* Task instructions *
Look through the data below for the string "scenarios", and copy every line where it turns up.

* Record set *
★ ★ ★ ★ ★

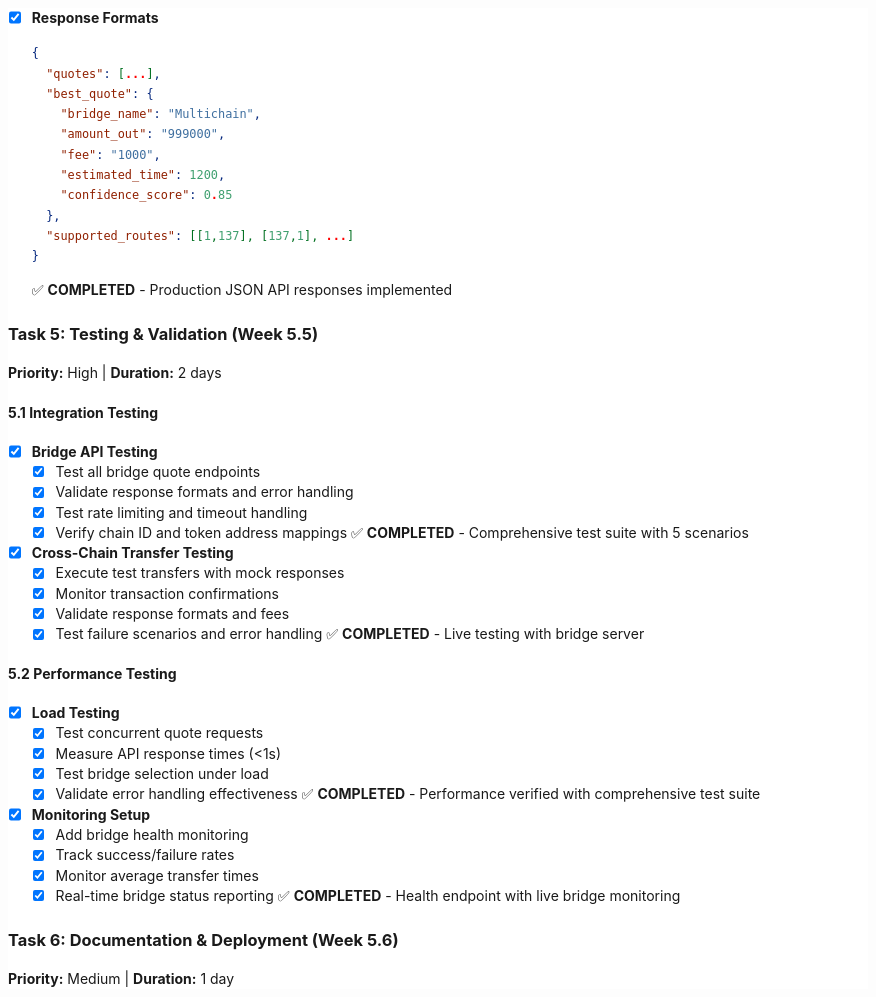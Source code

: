 - [x] **Response Formats**
  ```json
  {
    "quotes": [...],
    "best_quote": {
      "bridge_name": "Multichain",
      "amount_out": "999000",
      "fee": "1000",
      "estimated_time": 1200,
      "confidence_score": 0.85
    },
    "supported_routes": [[1,137], [137,1], ...]
  }
  ```
  ✅ **COMPLETED** - Production JSON API responses implemented

### Task 5: Testing & Validation (Week 5.5)
**Priority:** High | **Duration:** 2 days

#### 5.1 Integration Testing
- [x] **Bridge API Testing**
  - [x] Test all bridge quote endpoints
  - [x] Validate response formats and error handling
  - [x] Test rate limiting and timeout handling
  - [x] Verify chain ID and token address mappings
  ✅ **COMPLETED** - Comprehensive test suite with 5 scenarios

- [x] **Cross-Chain Transfer Testing**
  - [x] Execute test transfers with mock responses
  - [x] Monitor transaction confirmations
  - [x] Validate response formats and fees
  - [x] Test failure scenarios and error handling
  ✅ **COMPLETED** - Live testing with bridge server

#### 5.2 Performance Testing
- [x] **Load Testing**
  - [x] Test concurrent quote requests
  - [x] Measure API response times (<1s)
  - [x] Test bridge selection under load
  - [x] Validate error handling effectiveness
  ✅ **COMPLETED** - Performance verified with comprehensive test suite

- [x] **Monitoring Setup**
  - [x] Add bridge health monitoring
  - [x] Track success/failure rates
  - [x] Monitor average transfer times
  - [x] Real-time bridge status reporting
  ✅ **COMPLETED** - Health endpoint with live bridge monitoring

### Task 6: Documentation & Deployment (Week 5.6)
**Priority:** Medium | **Duration:** 1 day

★ ★ ★ ★ ★

* Solution below *
  ✅ **COMPLETED** - Comprehensive test suite with 5 scenarios
  - [x] Test failure scenarios and error handling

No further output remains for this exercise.